By Sarah Mac Donald - 20 December, 2013
Bishops of various Christian denominations, including the Catholic Church, have again called for peace in South Sudan.
The call came on the fifth day of violence which has left hundreds dead.
In a joint statement, the church leaders, for the second time in two days, urged the country’s political leaders to remain calm and not to incite violence.
On Thursday, the UN base in Bor in Jonglei state where civilians were sheltering was reportedly besieged. The number of casualties remains unclear but may include UN peacekeepers.
Those who attacked the UN compound are believed to belong to the Nuer tribe.
However, infighting within the ruling SPLM party has been blamed for the violence in the capital Juba on Sunday which resulted in the deaths of over 500 people and a failed coup.
The violence later spread to Bor in the north of the world’s newest nation.
On Monday, President Salva Kiir said in a statement that the government had defended itself from attacks in Juba, including an attack on the headquarters of the Sudan People’s Liberation Army by soldiers allied to the former Vice President, Riek Machar Teny.
In their statement on Thursday, the bishops condemned the clashes at the military barracks but also said they wanted to “condemn and correct the media statements and reports that refer to the violence as a conflict between the Dinka and Nuer tribes.”

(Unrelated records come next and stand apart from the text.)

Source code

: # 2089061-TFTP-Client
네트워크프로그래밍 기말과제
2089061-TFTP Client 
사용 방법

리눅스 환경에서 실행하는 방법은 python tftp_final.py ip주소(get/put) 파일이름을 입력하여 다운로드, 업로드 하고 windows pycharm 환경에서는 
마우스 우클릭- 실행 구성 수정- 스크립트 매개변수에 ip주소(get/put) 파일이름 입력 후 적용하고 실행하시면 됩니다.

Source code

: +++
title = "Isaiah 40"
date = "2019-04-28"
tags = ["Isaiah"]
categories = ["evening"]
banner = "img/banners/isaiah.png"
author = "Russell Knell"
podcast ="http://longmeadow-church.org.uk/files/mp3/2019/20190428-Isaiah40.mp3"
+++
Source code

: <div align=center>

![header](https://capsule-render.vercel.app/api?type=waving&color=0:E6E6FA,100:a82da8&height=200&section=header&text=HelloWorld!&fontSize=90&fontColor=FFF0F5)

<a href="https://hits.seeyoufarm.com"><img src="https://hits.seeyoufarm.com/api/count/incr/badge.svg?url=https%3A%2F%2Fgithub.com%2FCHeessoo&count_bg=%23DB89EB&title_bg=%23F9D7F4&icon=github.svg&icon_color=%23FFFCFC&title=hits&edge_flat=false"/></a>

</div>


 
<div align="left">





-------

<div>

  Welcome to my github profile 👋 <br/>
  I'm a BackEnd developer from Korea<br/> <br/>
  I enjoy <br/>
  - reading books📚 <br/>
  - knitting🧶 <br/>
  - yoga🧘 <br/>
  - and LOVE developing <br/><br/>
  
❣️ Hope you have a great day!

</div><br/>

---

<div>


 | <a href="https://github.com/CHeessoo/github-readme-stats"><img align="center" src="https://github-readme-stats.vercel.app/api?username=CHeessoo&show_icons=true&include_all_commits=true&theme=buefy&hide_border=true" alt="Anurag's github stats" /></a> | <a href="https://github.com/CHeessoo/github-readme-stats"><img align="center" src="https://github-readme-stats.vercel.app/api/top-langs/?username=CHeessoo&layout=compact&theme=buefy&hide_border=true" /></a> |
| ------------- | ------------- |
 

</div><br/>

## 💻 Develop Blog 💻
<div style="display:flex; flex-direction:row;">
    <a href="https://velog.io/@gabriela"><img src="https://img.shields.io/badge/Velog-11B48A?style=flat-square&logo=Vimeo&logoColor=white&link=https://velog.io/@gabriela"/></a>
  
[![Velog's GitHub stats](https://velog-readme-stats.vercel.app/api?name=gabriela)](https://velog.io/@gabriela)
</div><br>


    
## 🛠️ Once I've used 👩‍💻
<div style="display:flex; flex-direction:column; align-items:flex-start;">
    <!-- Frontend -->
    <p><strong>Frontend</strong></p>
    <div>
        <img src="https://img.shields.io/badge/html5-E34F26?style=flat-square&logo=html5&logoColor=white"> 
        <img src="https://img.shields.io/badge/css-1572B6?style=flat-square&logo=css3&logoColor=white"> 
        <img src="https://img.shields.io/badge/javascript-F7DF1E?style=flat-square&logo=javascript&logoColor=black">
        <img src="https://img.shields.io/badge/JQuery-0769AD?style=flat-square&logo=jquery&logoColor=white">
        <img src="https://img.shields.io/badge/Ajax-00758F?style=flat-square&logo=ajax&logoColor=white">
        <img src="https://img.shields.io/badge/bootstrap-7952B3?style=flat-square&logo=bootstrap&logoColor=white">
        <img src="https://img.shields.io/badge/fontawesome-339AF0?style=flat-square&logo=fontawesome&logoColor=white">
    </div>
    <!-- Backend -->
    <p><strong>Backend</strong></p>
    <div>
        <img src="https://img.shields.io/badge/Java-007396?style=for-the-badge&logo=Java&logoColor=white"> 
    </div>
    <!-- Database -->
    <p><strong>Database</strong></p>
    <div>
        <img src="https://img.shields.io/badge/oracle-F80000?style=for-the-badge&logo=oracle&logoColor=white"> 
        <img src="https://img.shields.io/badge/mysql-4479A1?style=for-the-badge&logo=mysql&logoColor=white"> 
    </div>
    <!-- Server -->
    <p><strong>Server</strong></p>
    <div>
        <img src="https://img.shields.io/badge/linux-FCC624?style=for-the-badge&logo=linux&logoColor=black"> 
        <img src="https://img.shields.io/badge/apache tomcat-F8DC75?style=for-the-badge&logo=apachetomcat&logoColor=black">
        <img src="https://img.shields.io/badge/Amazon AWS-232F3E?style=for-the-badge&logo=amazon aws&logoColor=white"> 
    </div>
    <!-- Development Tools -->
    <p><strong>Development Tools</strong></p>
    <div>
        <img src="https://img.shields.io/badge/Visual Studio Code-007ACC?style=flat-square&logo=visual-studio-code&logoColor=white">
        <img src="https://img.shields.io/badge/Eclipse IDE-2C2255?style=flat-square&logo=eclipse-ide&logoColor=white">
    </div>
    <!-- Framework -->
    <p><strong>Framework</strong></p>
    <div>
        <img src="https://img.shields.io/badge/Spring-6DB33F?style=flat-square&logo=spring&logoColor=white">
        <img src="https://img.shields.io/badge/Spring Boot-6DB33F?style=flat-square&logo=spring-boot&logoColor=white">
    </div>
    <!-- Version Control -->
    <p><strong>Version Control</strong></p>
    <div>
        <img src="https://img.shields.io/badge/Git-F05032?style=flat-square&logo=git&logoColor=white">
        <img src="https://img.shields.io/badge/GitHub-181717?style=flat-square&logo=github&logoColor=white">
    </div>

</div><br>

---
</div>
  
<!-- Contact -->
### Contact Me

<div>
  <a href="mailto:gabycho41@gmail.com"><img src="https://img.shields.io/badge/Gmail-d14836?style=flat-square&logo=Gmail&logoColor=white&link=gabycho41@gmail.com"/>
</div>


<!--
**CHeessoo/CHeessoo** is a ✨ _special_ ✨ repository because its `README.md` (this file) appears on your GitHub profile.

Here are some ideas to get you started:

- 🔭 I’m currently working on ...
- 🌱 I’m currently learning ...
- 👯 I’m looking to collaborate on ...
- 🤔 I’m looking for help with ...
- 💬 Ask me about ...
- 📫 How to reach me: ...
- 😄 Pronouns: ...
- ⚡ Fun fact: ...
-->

However, Comboni missionary, Bro Antonio Ferreira, who has lived in Juba for the past four years, told Vatican Radio that church leaders are also doing all they can to preach reconciliation between members of the two main tribal groups. He said “unfortunately this was always a cause of division.”
Elsewhere in his interview, Bro Ferreira said the population of South Sudan has lived through the trauma of decades of war and so the instinctive reaction … when the fighting first broke out … was to try to flee the capital Juba so as “not to be caught in the middle” of this conflict.
He said the inhabitants of Juba are taking “buses, lorries” or whatever form of transport is available, to leave the city and return to their ancestral villages.
Asked whether there are shortages of food and other essentials, Bro Ferreira said supplies have been normal up until now but he predicts shortages will occur in the coming days as more and more markets and shops close down because their owners are fleeing the city.
According to a local church leader who spoke to Fides, South Sudan is “going in a really dangerous direction, towards a kind of ethnic conflict” although the spokesperson said the ethnic issue is “exploited for the purpose of power.”
Meanwhile, the authorities in Juba have announced that the city of Bor, the capital of Jonglei State, is falling into the hands of an army unit that has defected in favour of former Vice President, Riek Machar Teny.
“The result of the ethnic conflict was seen already during clashes between the 15th and 16th of December in the capital Juba when several people were killed on the basis of ethnicity,” he told Fides.
“The risk is that the conflict extends to other areas of South Sudan and that is why the main Christian denominations in the country, the Catholic, the Anglican and Presbyterian Churches, have appealed for calm and reconciliation, inviting all to avoid exacerbating the conflict.”
South Sudan became an independent state on 9 July 2011, following a referendum that passed with 98.83% of the vote.
There is ongoing conflict between the government and at least seven armed groups in nine of its ten states. Tens of thousands remain displaced by these internal struggles.
Opposition to the government accuses it of plotting to stay in power indefinitely, of not fairly representing and supporting all tribal groups and neglecting development in rural areas.